>>>>>

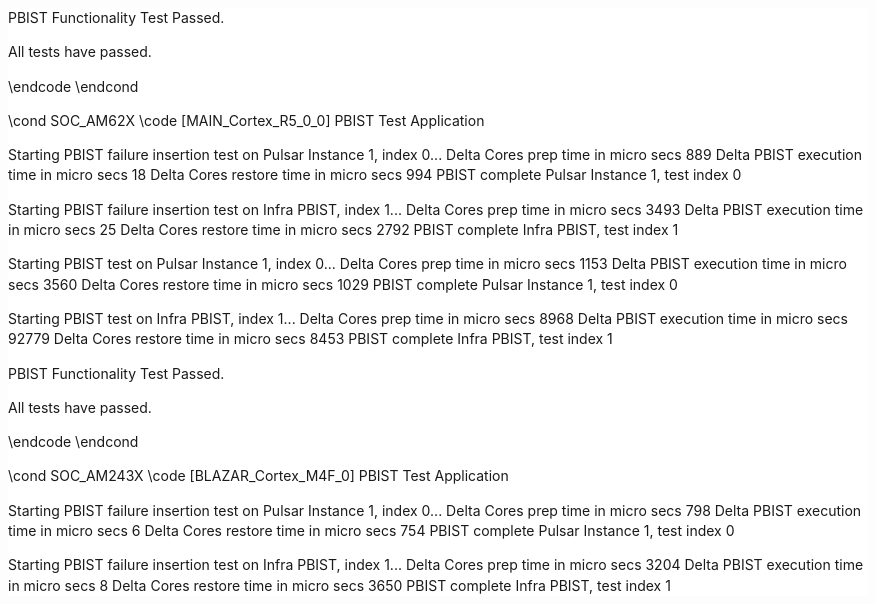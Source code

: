  PBIST Functionality Test Passed.

All tests have passed.

\endcode
\endcond

\cond SOC_AM62X
\code
[MAIN_Cortex_R5_0_0]
PBIST Test Application

 Starting PBIST failure insertion test on Pulsar Instance 1, index 0...
  Delta Cores prep time in micro secs 889
  Delta PBIST execution time in micro secs 18
  Delta Cores restore time in micro secs 994
 PBIST complete Pulsar Instance 1, test index 0

 Starting PBIST failure insertion test on Infra PBIST, index 1...
  Delta Cores prep time in micro secs 3493
  Delta PBIST execution time in micro secs 25
  Delta Cores restore time in micro secs 2792
 PBIST complete Infra PBIST, test index 1

 Starting PBIST test on Pulsar Instance 1, index 0...
  Delta Cores prep time in micro secs 1153
  Delta PBIST execution time in micro secs 3560
  Delta Cores restore time in micro secs 1029
 PBIST complete Pulsar Instance 1, test index 0

 Starting PBIST test on Infra PBIST, index 1...
  Delta Cores prep time in micro secs 8968
  Delta PBIST execution time in micro secs 92779
  Delta Cores restore time in micro secs 8453
 PBIST complete Infra PBIST, test index 1

 PBIST Functionality Test Passed.

All tests have passed.

\endcode
\endcond

\cond SOC_AM243X
\code
[BLAZAR_Cortex_M4F_0]
PBIST Test Application

 Starting PBIST failure insertion test on Pulsar Instance 1, index 0...
  Delta Cores prep time in micro secs 798
  Delta PBIST execution time in micro secs 6
  Delta Cores restore time in micro secs 754
 PBIST complete Pulsar Instance 1, test index 0

 Starting PBIST failure insertion test on Infra PBIST, index 1...
  Delta Cores prep time in micro secs 3204
  Delta PBIST execution time in micro secs 8
  Delta Cores restore time in micro secs 3650
 PBIST complete Infra PBIST, test index 1
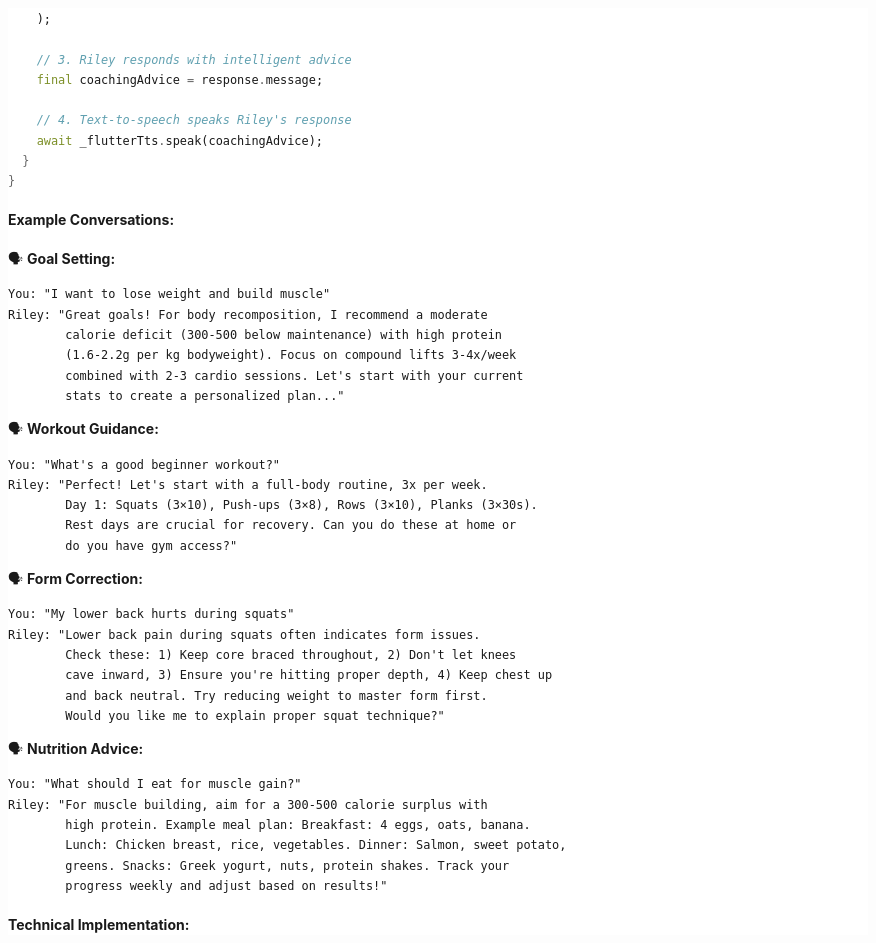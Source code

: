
 ```dart
    );
    
    // 3. Riley responds with intelligent advice
    final coachingAdvice = response.message;
    
    // 4. Text-to-speech speaks Riley's response
    await _flutterTts.speak(coachingAdvice);
  }
}
```

#### **Example Conversations:**

🗣️ **Goal Setting:**
```
You: "I want to lose weight and build muscle"
Riley: "Great goals! For body recomposition, I recommend a moderate 
        calorie deficit (300-500 below maintenance) with high protein 
        (1.6-2.2g per kg bodyweight). Focus on compound lifts 3-4x/week 
        combined with 2-3 cardio sessions. Let's start with your current 
        stats to create a personalized plan..."
```

🗣️ **Workout Guidance:**
```
You: "What's a good beginner workout?"
Riley: "Perfect! Let's start with a full-body routine, 3x per week. 
        Day 1: Squats (3×10), Push-ups (3×8), Rows (3×10), Planks (3×30s).
        Rest days are crucial for recovery. Can you do these at home or 
        do you have gym access?"
```

🗣️ **Form Correction:**
```
You: "My lower back hurts during squats"
Riley: "Lower back pain during squats often indicates form issues. 
        Check these: 1) Keep core braced throughout, 2) Don't let knees 
        cave inward, 3) Ensure you're hitting proper depth, 4) Keep chest up 
        and back neutral. Try reducing weight to master form first. 
        Would you like me to explain proper squat technique?"
```

🗣️ **Nutrition Advice:**
```
You: "What should I eat for muscle gain?"
Riley: "For muscle building, aim for a 300-500 calorie surplus with 
        high protein. Example meal plan: Breakfast: 4 eggs, oats, banana. 
        Lunch: Chicken breast, rice, vegetables. Dinner: Salmon, sweet potato, 
        greens. Snacks: Greek yogurt, nuts, protein shakes. Track your 
        progress weekly and adjust based on results!"
```

#### **Technical Implementation:**
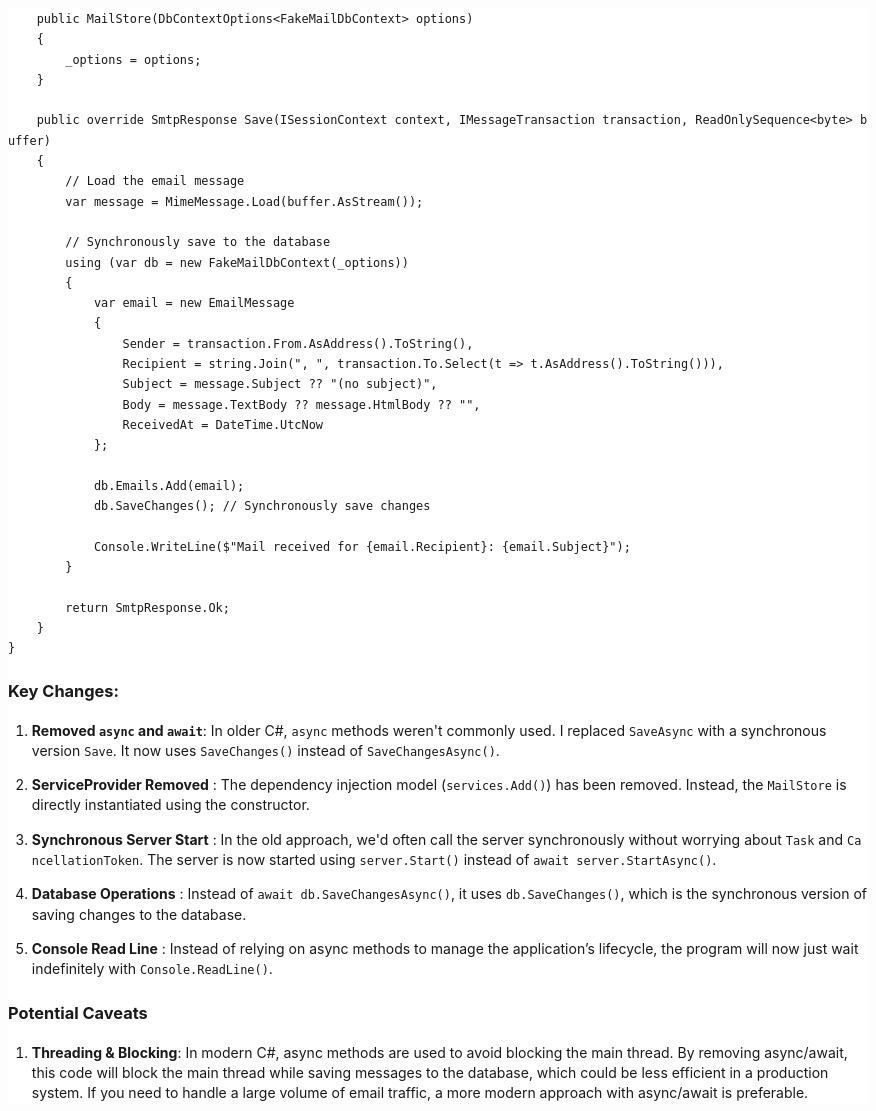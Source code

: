         public MailStore(DbContextOptions<FakeMailDbContext> options)
        {
            _options = options;
        }

        public override SmtpResponse Save(ISessionContext context, IMessageTransaction transaction, ReadOnlySequence<byte> buffer)
        {
            // Load the email message
            var message = MimeMessage.Load(buffer.AsStream());

            // Synchronously save to the database
            using (var db = new FakeMailDbContext(_options))
            {
                var email = new EmailMessage
                {
                    Sender = transaction.From.AsAddress().ToString(),
                    Recipient = string.Join(", ", transaction.To.Select(t => t.AsAddress().ToString())),
                    Subject = message.Subject ?? "(no subject)",
                    Body = message.TextBody ?? message.HtmlBody ?? "",
                    ReceivedAt = DateTime.UtcNow
                };

                db.Emails.Add(email);
                db.SaveChanges(); // Synchronously save changes

                Console.WriteLine($"Mail received for {email.Recipient}: {email.Subject}");
            }

            return SmtpResponse.Ok;
        }
    }

### Key Changes:

  1.  **Removed `async` and `await`**: In older C#, `async` methods weren't commonly used. I replaced `SaveAsync` with a synchronous version `Save`. It now uses `SaveChanges()` instead of `SaveChangesAsync()`.

  2.  **ServiceProvider Removed** : The dependency injection model (`services.Add()`) has been removed. Instead, the `MailStore` is directly instantiated using the constructor.

  3.  **Synchronous Server Start** : In the old approach, we'd often call the server synchronously without worrying about `Task` and `CancellationToken`. The server is now started using `server.Start()` instead of `await server.StartAsync()`.

  4.  **Database Operations** : Instead of `await db.SaveChangesAsync()`, it uses `db.SaveChanges()`, which is the synchronous version of saving changes to the database.

  5.  **Console Read Line** : Instead of relying on async methods to manage the application’s lifecycle, the program will now just wait indefinitely with `Console.ReadLine()`.

### Potential Caveats

  1.  **Threading & Blocking**: In modern C#, async methods are used to avoid blocking the main thread. By removing async/await, this code will block the main thread while saving messages to the database, which could be less efficient in a production system. If you need to handle a large volume of email traffic, a more modern approach with async/await is preferable.
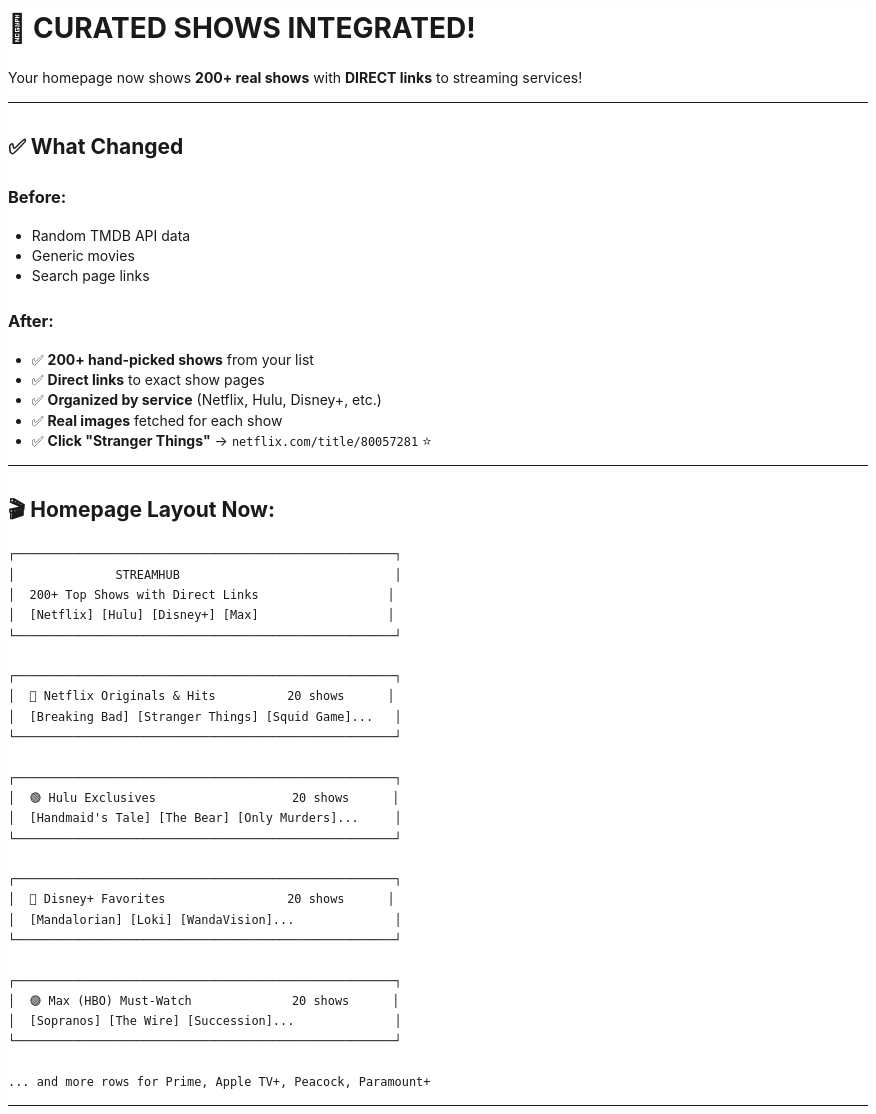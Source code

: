 # 🎉 CURATED SHOWS INTEGRATED! 

Your homepage now shows **200+ real shows** with **DIRECT links** to streaming services!

---

## ✅ What Changed

### Before:
- Random TMDB API data
- Generic movies
- Search page links

### After:
- ✅ **200+ hand-picked shows** from your list
- ✅ **Direct links** to exact show pages
- ✅ **Organized by service** (Netflix, Hulu, Disney+, etc.)
- ✅ **Real images** fetched for each show
- ✅ **Click "Stranger Things"** → `netflix.com/title/80057281` ⭐

---

## 🎬 Homepage Layout Now:

```
┌─────────────────────────────────────────────────────┐
│              STREAMHUB                              │
│  200+ Top Shows with Direct Links                  │
│  [Netflix] [Hulu] [Disney+] [Max]                  │
└─────────────────────────────────────────────────────┘

┌─────────────────────────────────────────────────────┐
│  🔴 Netflix Originals & Hits          20 shows      │
│  [Breaking Bad] [Stranger Things] [Squid Game]...   │
└─────────────────────────────────────────────────────┘

┌─────────────────────────────────────────────────────┐
│  🟢 Hulu Exclusives                   20 shows      │
│  [Handmaid's Tale] [The Bear] [Only Murders]...     │
└─────────────────────────────────────────────────────┘

┌─────────────────────────────────────────────────────┐
│  🔵 Disney+ Favorites                 20 shows      │
│  [Mandalorian] [Loki] [WandaVision]...              │
└─────────────────────────────────────────────────────┘

┌─────────────────────────────────────────────────────┐
│  🟣 Max (HBO) Must-Watch              20 shows      │
│  [Sopranos] [The Wire] [Succession]...              │
└─────────────────────────────────────────────────────┘

... and more rows for Prime, Apple TV+, Peacock, Paramount+
```

---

<<<<<

Task directions: Each line that holds the word "used" should be extracted from the records.

Result:
  1.  **Removed `async` and `await`**: In older C#, `async` methods weren't commonly used. I replaced `SaveAsync` with a synchronous version `Save`. It now uses `SaveChanges()` instead of `SaveChangesAsync()`.
  1.  **Threading & Blocking**: In modern C#, async methods are used to avoid blocking the main thread. By removing async/await, this code will block the main thread while saving messages to the database, which could be less efficient in a production system. If you need to handle a large volume of email traffic, a more modern approach with async/await is preferable.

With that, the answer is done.